After installing the new motherboard, an X48 with dual 16xPCIe v.2 lanes, I finally got a representable result.
Down from about 15ms to 10ms. The variance is gone. This is still the first seconds of "The Bog" (Call of Duty 4) intro on all high at 720p.
It all started back when I bought an extra ATI Radeon 4850 graphics card (GPU). One card only supports two displays at the same time, so adding one more would allow me to connect up to four. My motherboard, a P35-DS4, had crossfire support (it said on the box) so it would be interesting to test it. After plugging it in, enabling crossfire in the driver and installing some of my newer games all over again (I just installed Windows 7), I was ready to blast off.

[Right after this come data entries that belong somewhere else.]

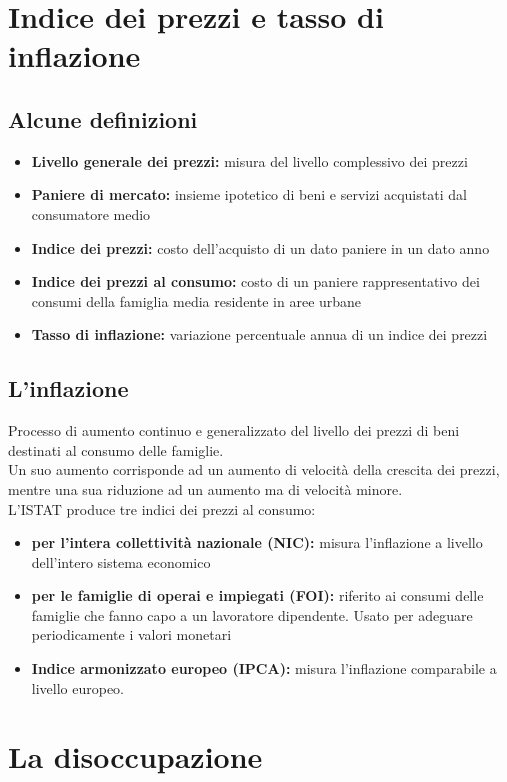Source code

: \documentclass{report}
\begin{document}
	\section{Indice dei prezzi e tasso di inflazione}
	\subsection{Alcune definizioni}
	\begin{itemize}
		\item \textbf{Livello generale dei prezzi:} misura del livello complessivo dei prezzi
		\item \textbf{Paniere di mercato:} insieme ipotetico di beni e servizi acquistati dal consumatore medio
		\item \textbf{Indice dei prezzi:} costo dell'acquisto di un dato paniere in un dato anno
		\item \textbf{Indice dei prezzi al consumo:} costo di un paniere rappresentativo dei consumi della famiglia media residente in aree urbane
		\item \textbf{Tasso di inflazione:} variazione percentuale annua di un indice dei prezzi
	\end{itemize}
	\subsection{L'inflazione}
	Processo di aumento continuo e generalizzato del livello dei prezzi di beni destinati al consumo delle famiglie.\medskip \\Un suo aumento corrisponde ad un aumento di velocità della crescita dei prezzi, mentre una sua riduzione ad un aumento ma di velocità minore.\medskip \\
	L'ISTAT produce tre indici dei prezzi al consumo:
	\begin{itemize}
		\item \textbf{per l'intera collettività nazionale (NIC):} misura l'inflazione a livello dell'intero sistema economico
		\item \textbf{per le famiglie di operai e impiegati (FOI):} riferito ai consumi delle famiglie che fanno capo a un lavoratore dipendente. Usato per adeguare periodicamente i valori monetari
		\item \textbf{Indice armonizzato europeo (IPCA):} misura l'inflazione comparabile a livello europeo.
	\end{itemize}
	\section{La disoccupazione}
\end{document}
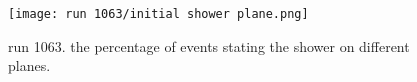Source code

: \documentclass[11pt]{article}
\begin{document}
\begin{figure}[h]
    \centering  \texttt{[image: run 1063/initial shower plane.png]}
    \caption{run 1063. the percentage of events stating the shower on different planes.}
    \label{empty first planes run 1101}
\end{figure}






































\medskip
\printbibliography
\end{document}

But no. Frame rate wasn't bad, but worse than for a single card, and it felt like way lower than the counter said. Why would two card do worse than one?
The first thing to do when something isn't right, is to "google" it and see if somebody else has the problem. No obvious results. I noticed a test-review comparing performance with different PCI express (PCIe) buss speeds. It was clear that performance was lower with a board only supporting 4x compared to the full 16/32x slots, but none that were below 100% of a single card.

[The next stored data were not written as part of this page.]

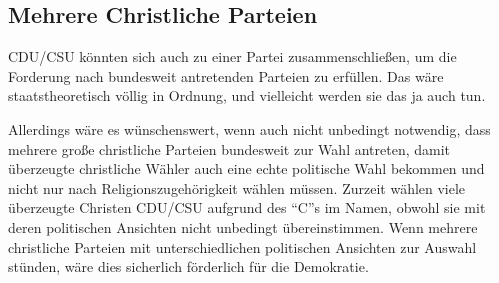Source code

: \clearpage
\subsection{Mehrere Christliche Parteien}

CDU/CSU könnten sich auch zu einer Partei zusammenschließen, um die Forderung nach bundesweit
antretenden Parteien zu erfüllen. Das wäre staatstheoretisch völlig in Ordnung, und vielleicht
werden sie das ja auch tun.

Allerdings wäre es wünschenswert, wenn auch nicht unbedingt notwendig, dass mehrere große
christliche Parteien bundesweit zur Wahl antreten, damit überzeugte christliche Wähler auch eine
echte politische Wahl bekommen und nicht nur nach Religionszugehörigkeit wählen müssen. Zurzeit
wählen viele überzeugte Christen CDU/CSU aufgrund des \enquote{C}s im Namen, obwohl sie mit
deren politischen Ansichten nicht unbedingt übereinstimmen. Wenn mehrere christliche Parteien mit
unterschiedlichen politischen Ansichten zur Auswahl stünden, wäre dies sicherlich förderlich für
die Demokratie.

My motherboard had to my surprise only 4x PCIe speed on the secondary lane. Until now I thought that the length of the lane decided that speed was used. My board also has this second lane connected to the south-bridge making bandwidth and latency even worse.
After a lot of testing and reading, I noticed something strange about the spacing between frames. It was a mere coincidences that I stumbled upon this while I opened the frame log from fraps in an excel spreadsheet and tried to draw different aspects of the data. Look at this graph:
A lower score is better, meaning that the time between frames is low, giving a higher frame rate. The blue line is the card inserted in the 16x speed slot. The red being one in the 4x slot. When combined in crossfire, I got the green thick graph. At a closer look, you would see it jumping up and down like crazy.

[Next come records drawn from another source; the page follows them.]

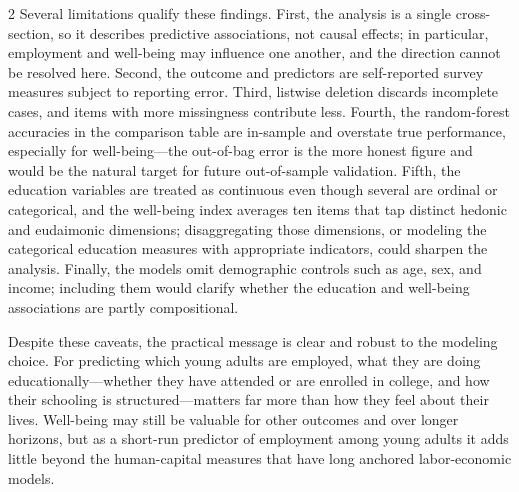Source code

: \documentclass[
  11pt,
]{article}
\begin{document}
\begin{multicols}{2}
Several limitations qualify these findings. First, the analysis is a single cross-section, so it describes predictive associations, not causal effects; in particular, employment and well-being may influence one another, and the direction cannot be resolved here. Second, the outcome and predictors are self-reported survey measures subject to reporting error. Third, listwise deletion discards incomplete cases, and items with more missingness contribute less. Fourth, the random-forest accuracies in the comparison table are in-sample and overstate true performance, especially for well-being---the out-of-bag error is the more honest figure and would be the natural target for future out-of-sample validation. Fifth, the education variables are treated as continuous even though several are ordinal or categorical, and the well-being index averages ten items that tap distinct hedonic and eudaimonic dimensions; disaggregating those dimensions, or modeling the categorical education measures with appropriate indicators, could sharpen the analysis. Finally, the models omit demographic controls such as age, sex, and income; including them would clarify whether the education and well-being associations are partly compositional.

Despite these caveats, the practical message is clear and robust to the modeling choice. For predicting which young adults are employed, what they are doing educationally---whether they have attended or are enrolled in college, and how their schooling is structured---matters far more than how they feel about their lives. Well-being may still be valuable for other outcomes and over longer horizons, but as a short-run predictor of employment among young adults it adds little beyond the human-capital measures that have long anchored labor-economic models.

\end{multicols}
\end{document}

The problem was already solved, and a new motherboard already ordered. But what is actually going on? The Central Processing Unit (CPU) originally rendered everything and wrote it to the frame buffer in the graphics card. CPUs wasn't that fast, and it has for a long time been cheaper to produce specialized hardware to offload the CPU, called a Graphics Processing Unit, than to make the CPU faster. The load balance between the two cards has changed over time.
The CPU usually calculates the physics, do all the game-logic and sends the frame to the GPU as "vectors". The GPU then "colors" it, adds effects like lighting, shadows and fog.
This simple drawing (made in PowerPoint) illustrates the process. When it comes to improving performance, it's important to look the the weakest link. If the GPU is overloaded, all the CPU power in the world won't make a difference. In our example, the CPU uses 10 ms to render the frame. The GPU in turn needs 30ms.
When adding a second card, the CPU can send every odd frame to the first GPU and the even to the second. This is the way crossfire is usually configured, and is called Alternate Frame Render mode (AFR). In theory, we could double the framerate as long as the CPU can follow:
You see the CPU time represented with green. divide 1000 by the time in milliseconds and you get the frame rate per second. Since the CPU and the GPU is in a pipeline, they can work on different tasks at the same time.
With AFR there is (logically) a limitation. You would not send frame #3 before #2 is complete. This is what would happen if the second card is somehow slowed down. In my situation the motherboards is slowing down the second PCIe lane.
The 16x test ran very smooth. The 4x one was noticeable less smooth, but still playable. The crossfire one on the other hand was really bad. FPS being higher and worst time between frames being lower. In Windows XP, you are allowed to make ready a few frames ahead of time at the cost of higher input lag. With one card you would normally not want to render ahead since you are not going to have them processed by the GPU any faster anyway. With multi GPU, things change. Here you want to render alternate frames always feeding the free GPU.
Input lag is basically the amount of time it takes from you perform an action (pressing a key, moving the mouse etc) and until the response is shown on the display. You have delay in the input device, in the OS, time to process in CPU and GPU, reading the frame buffer and for the display to update the pixels. The computer can't predict what you will do in the future, so rendering ahead makes the lag worse because it has to be done with "old data"
Looking at the latest graph, you will see that the actual changes to the image only happens when the CPU is doing work. The green boxes. We get two rapid updates followed by a long break. The figures numbers are rounded and scaled to make it easier to read. Looking back at the first graph we see that the result is still better than for the single 4x speed setup. This "stutter" or extra frame is often called microstutter since it happens so fast. It could possible, just by interrupting the flow, be the reason for the perceived worse gameplay...